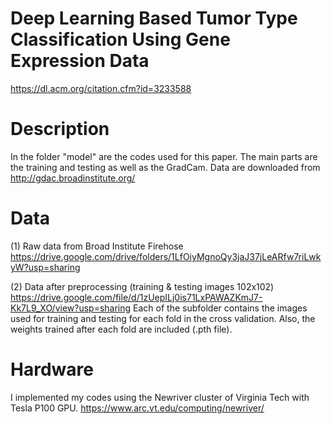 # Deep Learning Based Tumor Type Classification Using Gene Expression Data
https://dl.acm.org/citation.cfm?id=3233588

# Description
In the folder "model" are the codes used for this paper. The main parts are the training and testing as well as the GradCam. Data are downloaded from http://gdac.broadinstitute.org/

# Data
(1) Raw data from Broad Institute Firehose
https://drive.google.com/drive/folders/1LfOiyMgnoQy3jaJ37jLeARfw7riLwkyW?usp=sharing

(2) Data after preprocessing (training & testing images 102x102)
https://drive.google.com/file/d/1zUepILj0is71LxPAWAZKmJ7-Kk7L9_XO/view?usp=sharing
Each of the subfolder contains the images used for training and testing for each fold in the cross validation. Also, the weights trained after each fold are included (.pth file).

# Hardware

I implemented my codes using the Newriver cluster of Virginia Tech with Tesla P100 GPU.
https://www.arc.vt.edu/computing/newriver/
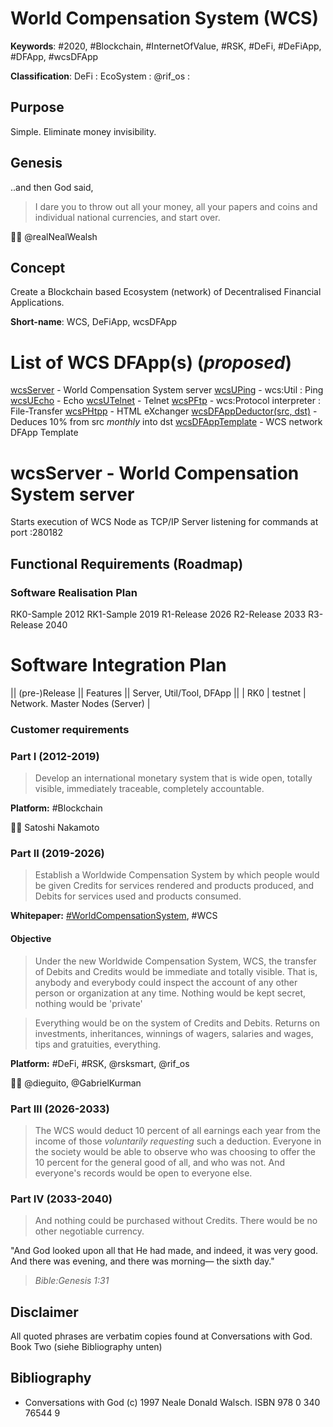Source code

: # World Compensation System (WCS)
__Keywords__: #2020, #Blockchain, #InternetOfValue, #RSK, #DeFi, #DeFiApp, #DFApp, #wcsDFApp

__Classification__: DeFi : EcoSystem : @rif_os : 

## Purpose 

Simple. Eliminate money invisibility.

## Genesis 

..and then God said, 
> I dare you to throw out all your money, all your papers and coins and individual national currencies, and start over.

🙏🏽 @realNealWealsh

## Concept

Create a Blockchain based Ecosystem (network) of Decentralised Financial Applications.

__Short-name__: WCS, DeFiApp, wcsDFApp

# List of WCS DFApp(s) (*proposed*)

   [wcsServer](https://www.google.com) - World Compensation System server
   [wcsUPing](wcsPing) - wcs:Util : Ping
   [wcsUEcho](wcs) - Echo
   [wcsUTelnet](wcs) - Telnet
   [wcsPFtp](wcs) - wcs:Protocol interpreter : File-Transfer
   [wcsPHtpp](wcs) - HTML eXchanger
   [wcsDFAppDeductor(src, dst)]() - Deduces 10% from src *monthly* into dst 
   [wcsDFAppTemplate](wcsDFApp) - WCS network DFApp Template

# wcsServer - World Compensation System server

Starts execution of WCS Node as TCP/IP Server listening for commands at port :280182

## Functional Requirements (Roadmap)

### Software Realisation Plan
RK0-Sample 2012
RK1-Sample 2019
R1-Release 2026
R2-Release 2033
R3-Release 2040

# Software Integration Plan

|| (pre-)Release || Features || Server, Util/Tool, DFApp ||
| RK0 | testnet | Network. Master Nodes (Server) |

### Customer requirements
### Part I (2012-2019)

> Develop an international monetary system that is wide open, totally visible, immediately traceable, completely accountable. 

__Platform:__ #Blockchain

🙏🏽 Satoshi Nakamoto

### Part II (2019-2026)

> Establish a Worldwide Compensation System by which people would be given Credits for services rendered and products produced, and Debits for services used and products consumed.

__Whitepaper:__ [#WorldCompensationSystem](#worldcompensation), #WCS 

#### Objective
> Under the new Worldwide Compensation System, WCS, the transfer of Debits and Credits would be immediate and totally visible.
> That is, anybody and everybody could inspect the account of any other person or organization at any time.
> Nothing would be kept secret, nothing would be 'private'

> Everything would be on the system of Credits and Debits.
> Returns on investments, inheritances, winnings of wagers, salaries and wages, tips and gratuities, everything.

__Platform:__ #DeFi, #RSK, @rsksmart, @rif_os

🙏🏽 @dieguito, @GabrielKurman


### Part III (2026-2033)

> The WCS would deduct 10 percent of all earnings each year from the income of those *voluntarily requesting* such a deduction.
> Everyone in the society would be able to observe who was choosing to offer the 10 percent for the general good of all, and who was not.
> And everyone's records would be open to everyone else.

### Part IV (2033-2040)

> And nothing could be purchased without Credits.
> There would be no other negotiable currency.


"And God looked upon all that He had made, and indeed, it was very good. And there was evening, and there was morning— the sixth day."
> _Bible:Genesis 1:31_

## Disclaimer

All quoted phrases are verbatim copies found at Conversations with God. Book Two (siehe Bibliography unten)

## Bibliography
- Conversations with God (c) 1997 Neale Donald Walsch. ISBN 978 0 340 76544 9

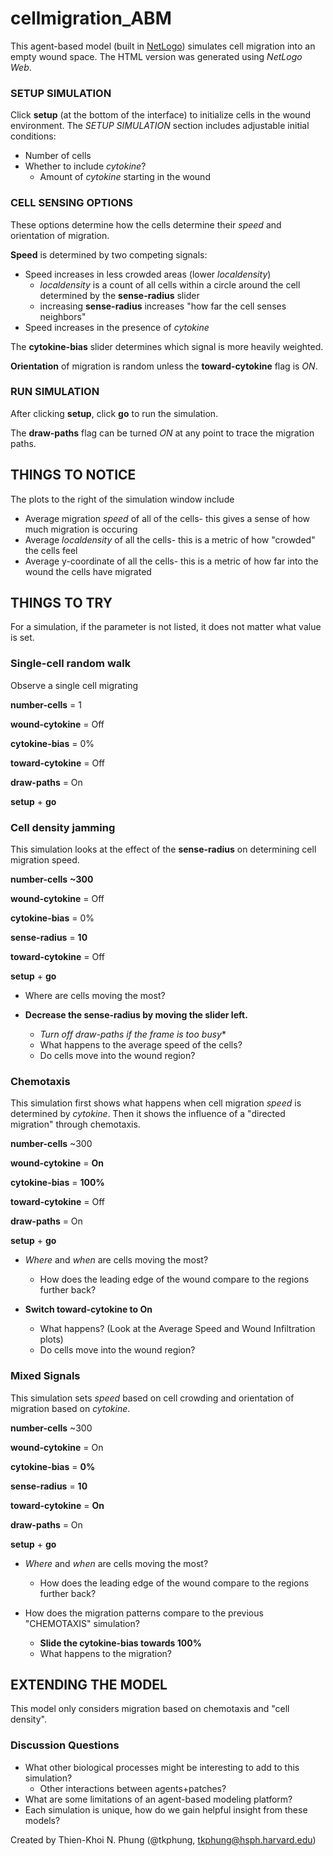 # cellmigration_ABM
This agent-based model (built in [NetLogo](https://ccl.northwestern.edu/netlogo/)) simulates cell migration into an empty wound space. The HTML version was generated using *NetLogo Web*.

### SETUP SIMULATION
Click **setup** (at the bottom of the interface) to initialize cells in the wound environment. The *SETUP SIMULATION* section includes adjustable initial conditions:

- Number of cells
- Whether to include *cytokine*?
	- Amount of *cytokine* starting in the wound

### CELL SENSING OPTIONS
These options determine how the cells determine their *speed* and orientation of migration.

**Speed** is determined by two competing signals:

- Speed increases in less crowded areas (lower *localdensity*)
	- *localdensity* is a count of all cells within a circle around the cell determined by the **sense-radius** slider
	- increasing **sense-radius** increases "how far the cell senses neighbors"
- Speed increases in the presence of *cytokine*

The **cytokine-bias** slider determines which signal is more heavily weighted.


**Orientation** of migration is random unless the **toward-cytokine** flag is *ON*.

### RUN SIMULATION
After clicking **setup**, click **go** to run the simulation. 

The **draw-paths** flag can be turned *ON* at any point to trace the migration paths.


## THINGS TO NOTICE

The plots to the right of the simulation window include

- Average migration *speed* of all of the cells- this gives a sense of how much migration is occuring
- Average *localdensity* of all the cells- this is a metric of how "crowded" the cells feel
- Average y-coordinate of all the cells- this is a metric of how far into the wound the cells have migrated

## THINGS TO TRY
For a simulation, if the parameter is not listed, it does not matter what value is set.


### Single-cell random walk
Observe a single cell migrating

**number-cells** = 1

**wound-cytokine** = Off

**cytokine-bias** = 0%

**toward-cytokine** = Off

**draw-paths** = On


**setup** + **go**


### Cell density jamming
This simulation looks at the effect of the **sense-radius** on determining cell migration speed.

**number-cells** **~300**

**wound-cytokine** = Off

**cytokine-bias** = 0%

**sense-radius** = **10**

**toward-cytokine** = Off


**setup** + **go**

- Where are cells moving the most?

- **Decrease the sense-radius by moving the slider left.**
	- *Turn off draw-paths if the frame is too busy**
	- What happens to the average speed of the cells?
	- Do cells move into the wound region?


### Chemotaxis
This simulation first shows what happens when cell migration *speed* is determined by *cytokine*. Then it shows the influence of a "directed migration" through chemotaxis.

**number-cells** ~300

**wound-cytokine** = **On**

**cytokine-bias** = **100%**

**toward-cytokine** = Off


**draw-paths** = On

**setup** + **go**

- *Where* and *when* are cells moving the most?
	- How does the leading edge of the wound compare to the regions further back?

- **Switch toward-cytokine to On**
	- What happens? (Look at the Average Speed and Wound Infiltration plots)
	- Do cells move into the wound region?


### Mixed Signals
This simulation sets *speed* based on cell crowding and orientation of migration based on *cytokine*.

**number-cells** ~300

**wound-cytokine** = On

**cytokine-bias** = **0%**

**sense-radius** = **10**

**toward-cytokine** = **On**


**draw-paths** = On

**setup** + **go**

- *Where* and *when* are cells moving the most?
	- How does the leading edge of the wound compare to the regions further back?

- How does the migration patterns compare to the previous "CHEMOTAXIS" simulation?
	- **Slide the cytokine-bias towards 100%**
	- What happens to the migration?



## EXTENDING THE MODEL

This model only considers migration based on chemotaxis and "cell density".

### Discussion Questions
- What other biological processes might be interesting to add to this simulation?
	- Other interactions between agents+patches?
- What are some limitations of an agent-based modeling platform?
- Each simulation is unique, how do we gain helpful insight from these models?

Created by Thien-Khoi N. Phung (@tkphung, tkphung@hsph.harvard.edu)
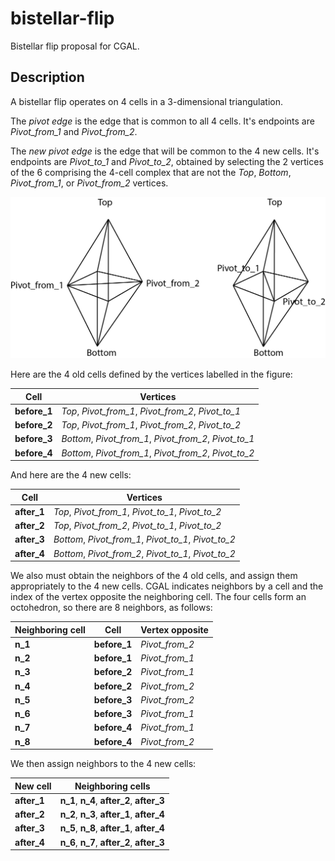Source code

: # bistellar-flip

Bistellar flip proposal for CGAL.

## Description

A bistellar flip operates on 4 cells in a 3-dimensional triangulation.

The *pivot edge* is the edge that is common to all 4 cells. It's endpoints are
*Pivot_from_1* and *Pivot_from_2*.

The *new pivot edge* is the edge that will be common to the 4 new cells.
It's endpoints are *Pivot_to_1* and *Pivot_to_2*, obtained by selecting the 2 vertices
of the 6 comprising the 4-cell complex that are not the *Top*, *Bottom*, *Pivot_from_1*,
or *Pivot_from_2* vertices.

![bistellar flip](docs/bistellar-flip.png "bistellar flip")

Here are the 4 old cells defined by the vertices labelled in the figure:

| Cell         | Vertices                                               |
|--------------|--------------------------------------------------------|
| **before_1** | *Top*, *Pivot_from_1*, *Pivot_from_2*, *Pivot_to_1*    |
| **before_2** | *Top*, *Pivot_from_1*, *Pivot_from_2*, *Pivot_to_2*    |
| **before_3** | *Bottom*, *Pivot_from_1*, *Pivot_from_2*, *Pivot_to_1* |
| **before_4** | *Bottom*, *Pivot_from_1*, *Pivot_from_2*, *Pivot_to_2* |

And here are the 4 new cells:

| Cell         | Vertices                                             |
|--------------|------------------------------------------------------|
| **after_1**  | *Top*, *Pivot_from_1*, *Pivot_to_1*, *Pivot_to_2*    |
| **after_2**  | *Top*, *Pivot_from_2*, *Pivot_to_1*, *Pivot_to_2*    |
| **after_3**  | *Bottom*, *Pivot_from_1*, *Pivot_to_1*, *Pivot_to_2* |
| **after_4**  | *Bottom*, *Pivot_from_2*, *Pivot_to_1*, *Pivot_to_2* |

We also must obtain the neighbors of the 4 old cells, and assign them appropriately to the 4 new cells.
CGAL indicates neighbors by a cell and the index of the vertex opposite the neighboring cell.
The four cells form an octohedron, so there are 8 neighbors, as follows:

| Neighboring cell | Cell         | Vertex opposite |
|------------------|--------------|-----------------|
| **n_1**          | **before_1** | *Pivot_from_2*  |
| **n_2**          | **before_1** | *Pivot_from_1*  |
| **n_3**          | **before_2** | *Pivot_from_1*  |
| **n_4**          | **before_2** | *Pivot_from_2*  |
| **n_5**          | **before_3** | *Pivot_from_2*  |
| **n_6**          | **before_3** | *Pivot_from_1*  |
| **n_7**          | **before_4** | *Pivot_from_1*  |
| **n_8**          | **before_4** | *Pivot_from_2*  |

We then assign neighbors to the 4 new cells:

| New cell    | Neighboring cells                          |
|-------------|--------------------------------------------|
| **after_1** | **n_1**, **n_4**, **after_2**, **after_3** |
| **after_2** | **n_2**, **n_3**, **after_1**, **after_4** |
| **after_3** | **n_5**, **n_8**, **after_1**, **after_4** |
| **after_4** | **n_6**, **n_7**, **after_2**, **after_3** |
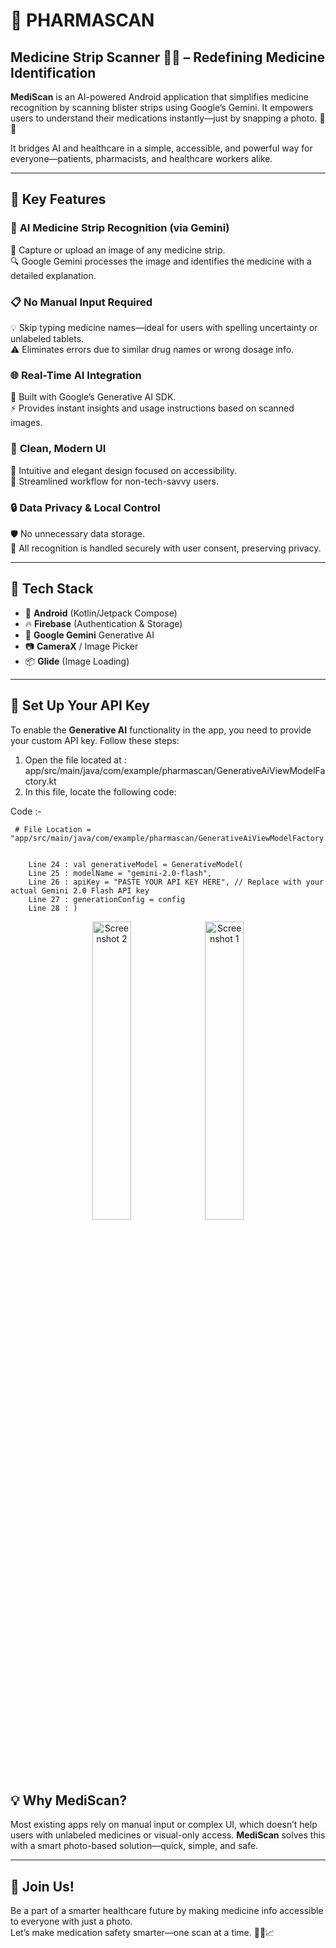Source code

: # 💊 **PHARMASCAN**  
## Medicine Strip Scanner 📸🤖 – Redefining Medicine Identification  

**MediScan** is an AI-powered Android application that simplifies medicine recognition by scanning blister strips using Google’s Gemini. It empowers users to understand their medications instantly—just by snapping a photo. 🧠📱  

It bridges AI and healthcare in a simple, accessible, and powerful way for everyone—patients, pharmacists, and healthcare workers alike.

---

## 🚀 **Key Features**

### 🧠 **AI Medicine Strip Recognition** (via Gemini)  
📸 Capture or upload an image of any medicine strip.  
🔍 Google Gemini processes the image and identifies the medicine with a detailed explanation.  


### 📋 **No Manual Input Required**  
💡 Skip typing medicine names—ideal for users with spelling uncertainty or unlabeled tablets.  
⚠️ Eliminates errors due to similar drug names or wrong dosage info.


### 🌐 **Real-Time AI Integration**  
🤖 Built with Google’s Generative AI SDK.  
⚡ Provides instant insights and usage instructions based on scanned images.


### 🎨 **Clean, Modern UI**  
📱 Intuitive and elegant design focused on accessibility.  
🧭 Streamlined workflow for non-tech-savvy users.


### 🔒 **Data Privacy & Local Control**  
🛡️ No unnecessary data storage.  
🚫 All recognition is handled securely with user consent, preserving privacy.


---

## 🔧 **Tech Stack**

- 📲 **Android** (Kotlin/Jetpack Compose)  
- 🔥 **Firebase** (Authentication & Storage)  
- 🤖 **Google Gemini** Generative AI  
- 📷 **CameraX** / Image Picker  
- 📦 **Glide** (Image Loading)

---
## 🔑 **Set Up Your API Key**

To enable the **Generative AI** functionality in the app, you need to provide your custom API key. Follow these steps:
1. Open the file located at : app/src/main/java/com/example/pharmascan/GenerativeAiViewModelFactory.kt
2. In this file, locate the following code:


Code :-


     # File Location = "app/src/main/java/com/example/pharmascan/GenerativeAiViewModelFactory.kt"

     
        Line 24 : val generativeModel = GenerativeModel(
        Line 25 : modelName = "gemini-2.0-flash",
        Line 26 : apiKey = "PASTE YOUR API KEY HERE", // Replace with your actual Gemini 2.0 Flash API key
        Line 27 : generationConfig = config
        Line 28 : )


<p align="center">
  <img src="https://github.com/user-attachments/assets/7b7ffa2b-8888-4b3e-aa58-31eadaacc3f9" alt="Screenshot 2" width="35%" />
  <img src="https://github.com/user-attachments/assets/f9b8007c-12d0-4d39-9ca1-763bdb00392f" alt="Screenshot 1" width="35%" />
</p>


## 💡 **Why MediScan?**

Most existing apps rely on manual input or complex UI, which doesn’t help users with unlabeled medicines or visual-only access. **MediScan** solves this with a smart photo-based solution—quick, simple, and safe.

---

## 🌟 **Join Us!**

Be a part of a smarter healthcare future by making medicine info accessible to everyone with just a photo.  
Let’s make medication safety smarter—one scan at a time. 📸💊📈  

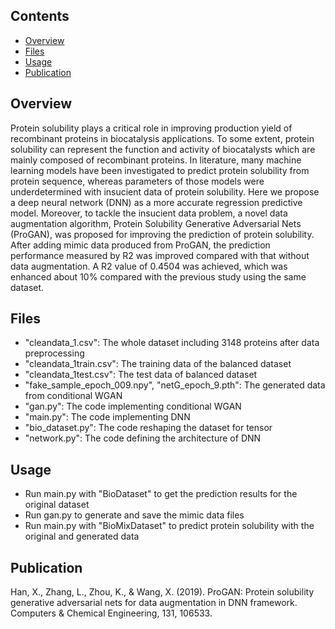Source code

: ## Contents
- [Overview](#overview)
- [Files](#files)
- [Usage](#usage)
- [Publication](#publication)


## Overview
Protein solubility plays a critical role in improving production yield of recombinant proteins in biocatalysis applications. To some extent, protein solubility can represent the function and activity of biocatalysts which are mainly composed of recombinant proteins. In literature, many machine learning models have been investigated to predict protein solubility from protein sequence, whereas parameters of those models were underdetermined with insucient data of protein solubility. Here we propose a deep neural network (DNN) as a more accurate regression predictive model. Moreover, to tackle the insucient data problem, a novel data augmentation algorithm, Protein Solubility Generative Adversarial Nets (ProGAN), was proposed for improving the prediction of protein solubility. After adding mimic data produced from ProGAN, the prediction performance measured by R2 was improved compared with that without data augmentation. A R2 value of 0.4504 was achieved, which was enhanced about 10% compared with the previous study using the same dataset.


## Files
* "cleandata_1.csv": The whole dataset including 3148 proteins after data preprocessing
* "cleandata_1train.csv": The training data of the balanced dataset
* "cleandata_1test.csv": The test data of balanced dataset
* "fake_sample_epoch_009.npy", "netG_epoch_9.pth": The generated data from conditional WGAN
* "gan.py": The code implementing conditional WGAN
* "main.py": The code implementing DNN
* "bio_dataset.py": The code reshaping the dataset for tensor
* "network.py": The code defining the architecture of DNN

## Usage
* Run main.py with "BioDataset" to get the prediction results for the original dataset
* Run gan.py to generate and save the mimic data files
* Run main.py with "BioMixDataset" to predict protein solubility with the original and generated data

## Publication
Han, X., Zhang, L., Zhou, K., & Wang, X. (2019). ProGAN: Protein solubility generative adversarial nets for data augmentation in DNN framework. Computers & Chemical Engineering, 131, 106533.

________________________

## WHAT IS BEING ASKED
Scan the material above for lines holding "example" and copy each of them.

## TASK ANSWER
1. Open the file located at : app/src/main/java/com/example/pharmascan/GenerativeAiViewModelFactory.kt
     # File Location = "app/src/main/java/com/example/pharmascan/GenerativeAiViewModelFactory.kt"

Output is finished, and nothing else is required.